MIXING IT UP: Made in Korea: How a milestone event helped broaden my appreciation for Asian art
Auction by In Sook Kim’s

In Sook Kim’s depiction of modern life is at times shocking and provocative. Kim’s work is doused with themes of voyeurism, darkness, sex and isolation. These ideas are portrayed perfectly in her magnum opus, Saturday Night. At first glance what appears to be the exterior facade of a hotel is actually a grid of 66 individually staged rooms. The viewer is invited to peak inside each: a lonely pilot at the edge of the bed, an old couple sleeping, a young girl curled up crying, a woman hanging from a noose. The piece took three years to complete and sold at Sotheby’s Hong Kong in 2012 for $95,352. Her work, Auction furthers her theme of voyeurism and shock. The piece features a tall, blond, naked woman, standing on an auction block at the center of a staircase. A sea of business-suited men surround the woman, waiting for their chance to bid. The image stuns the viewer with contrasts between male and female, skin and cloth, dark and light, sex and business.

Won Seoung Won’s images are less provocative but equally compelling. Her highly digitized montages create ephemeral visual fantasies that draw the viewer in. Her work is similar to Kim’s in scope but deal with themes of childhood, fantasy, memories and light. In her most recent series, My age of 7 in 1978 her own family photographs compose the base elements of the scenes but are layered and woven with pictures of rural and urban life so it is hard to demark the line between inside and out.

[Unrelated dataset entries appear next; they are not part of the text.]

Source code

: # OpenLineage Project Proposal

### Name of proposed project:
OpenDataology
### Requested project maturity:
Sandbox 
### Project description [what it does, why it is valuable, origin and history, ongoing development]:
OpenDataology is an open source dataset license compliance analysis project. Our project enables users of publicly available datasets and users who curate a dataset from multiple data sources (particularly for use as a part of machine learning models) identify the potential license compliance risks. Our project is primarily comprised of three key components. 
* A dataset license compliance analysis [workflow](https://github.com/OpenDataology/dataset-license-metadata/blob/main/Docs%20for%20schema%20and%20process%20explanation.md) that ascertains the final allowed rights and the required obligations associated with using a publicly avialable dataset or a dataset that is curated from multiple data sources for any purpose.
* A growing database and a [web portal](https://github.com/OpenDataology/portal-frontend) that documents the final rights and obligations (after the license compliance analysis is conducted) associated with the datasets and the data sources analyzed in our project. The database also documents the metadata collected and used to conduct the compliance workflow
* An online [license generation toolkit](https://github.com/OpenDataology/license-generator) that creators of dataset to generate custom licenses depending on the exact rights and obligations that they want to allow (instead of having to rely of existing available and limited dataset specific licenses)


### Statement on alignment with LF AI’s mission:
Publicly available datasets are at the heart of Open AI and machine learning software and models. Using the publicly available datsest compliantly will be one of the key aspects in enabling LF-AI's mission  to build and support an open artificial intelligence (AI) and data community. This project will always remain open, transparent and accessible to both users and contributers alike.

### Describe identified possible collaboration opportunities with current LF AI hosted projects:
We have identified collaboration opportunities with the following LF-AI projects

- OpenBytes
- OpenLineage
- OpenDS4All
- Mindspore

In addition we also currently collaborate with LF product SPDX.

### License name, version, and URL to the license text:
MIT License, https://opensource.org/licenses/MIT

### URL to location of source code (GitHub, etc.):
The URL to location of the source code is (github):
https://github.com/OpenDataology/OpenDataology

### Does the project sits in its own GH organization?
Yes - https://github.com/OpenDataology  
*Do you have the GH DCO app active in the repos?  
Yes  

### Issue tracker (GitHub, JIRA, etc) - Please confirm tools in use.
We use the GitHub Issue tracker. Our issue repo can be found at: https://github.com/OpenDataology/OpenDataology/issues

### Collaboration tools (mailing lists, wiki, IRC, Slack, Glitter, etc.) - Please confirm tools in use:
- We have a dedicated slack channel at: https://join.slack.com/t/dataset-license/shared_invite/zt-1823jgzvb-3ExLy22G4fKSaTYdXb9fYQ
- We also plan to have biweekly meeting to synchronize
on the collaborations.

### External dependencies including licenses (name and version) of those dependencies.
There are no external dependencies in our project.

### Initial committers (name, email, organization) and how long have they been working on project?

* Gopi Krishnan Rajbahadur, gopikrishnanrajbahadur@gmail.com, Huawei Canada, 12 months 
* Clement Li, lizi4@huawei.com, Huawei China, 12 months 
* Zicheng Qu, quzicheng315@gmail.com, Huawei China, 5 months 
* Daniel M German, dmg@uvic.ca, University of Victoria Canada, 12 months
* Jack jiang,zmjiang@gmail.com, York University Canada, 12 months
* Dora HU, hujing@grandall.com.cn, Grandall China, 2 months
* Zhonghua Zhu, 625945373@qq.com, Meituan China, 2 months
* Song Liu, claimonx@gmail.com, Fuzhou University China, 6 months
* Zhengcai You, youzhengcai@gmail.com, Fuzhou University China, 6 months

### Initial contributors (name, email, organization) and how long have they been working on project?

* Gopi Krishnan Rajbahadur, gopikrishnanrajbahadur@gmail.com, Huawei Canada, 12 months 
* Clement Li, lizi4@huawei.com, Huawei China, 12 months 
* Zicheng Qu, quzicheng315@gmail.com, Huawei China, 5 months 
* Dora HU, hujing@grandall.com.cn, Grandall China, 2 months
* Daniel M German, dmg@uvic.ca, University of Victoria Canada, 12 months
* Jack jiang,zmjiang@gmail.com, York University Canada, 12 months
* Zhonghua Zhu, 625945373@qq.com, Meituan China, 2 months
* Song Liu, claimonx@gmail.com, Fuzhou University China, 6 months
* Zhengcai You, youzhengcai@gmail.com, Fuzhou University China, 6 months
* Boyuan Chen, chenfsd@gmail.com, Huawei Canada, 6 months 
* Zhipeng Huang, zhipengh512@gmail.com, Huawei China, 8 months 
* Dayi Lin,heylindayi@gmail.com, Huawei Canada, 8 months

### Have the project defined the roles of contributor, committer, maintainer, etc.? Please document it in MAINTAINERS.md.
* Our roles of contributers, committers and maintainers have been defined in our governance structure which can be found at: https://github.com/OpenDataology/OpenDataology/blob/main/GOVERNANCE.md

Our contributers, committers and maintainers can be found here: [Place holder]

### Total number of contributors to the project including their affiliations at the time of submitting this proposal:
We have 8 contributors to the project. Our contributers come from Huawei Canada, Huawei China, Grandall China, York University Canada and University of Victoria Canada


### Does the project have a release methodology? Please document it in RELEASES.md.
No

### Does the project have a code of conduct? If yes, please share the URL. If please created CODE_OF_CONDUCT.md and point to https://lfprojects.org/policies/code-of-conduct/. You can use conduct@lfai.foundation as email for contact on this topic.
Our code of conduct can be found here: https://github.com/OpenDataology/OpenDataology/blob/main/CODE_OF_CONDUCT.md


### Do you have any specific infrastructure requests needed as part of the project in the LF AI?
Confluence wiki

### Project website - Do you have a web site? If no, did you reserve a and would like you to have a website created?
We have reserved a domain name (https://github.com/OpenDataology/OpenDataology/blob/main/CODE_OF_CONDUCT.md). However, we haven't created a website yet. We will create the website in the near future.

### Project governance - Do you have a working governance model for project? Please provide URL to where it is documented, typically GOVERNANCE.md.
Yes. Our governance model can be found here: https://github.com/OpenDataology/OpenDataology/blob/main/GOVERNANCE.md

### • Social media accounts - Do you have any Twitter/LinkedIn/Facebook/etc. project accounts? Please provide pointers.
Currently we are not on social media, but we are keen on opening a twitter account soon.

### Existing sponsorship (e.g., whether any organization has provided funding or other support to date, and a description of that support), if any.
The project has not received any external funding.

MIXING IT UP: Made in Korea: How a milestone event helped broaden my appreciation for Asian art
My Age of Seven – series by Won Seoung Won

Asian artists have infiltrated the art world and will have a strong, lasting effect on the contemporary art market. While somewhat ignored in the past, they are now permanently part of the conversation. CAIS Gallery sold all four of Won Seoung Won’s large-scale works on display during the VIP preview on May 22. Overall, the Eastern focus at this year’s inaugural event garnered much attention from critics and collectors. On a personal level, the experience propelled me into a new spectrum of contemporary art- with South Korea leading the way.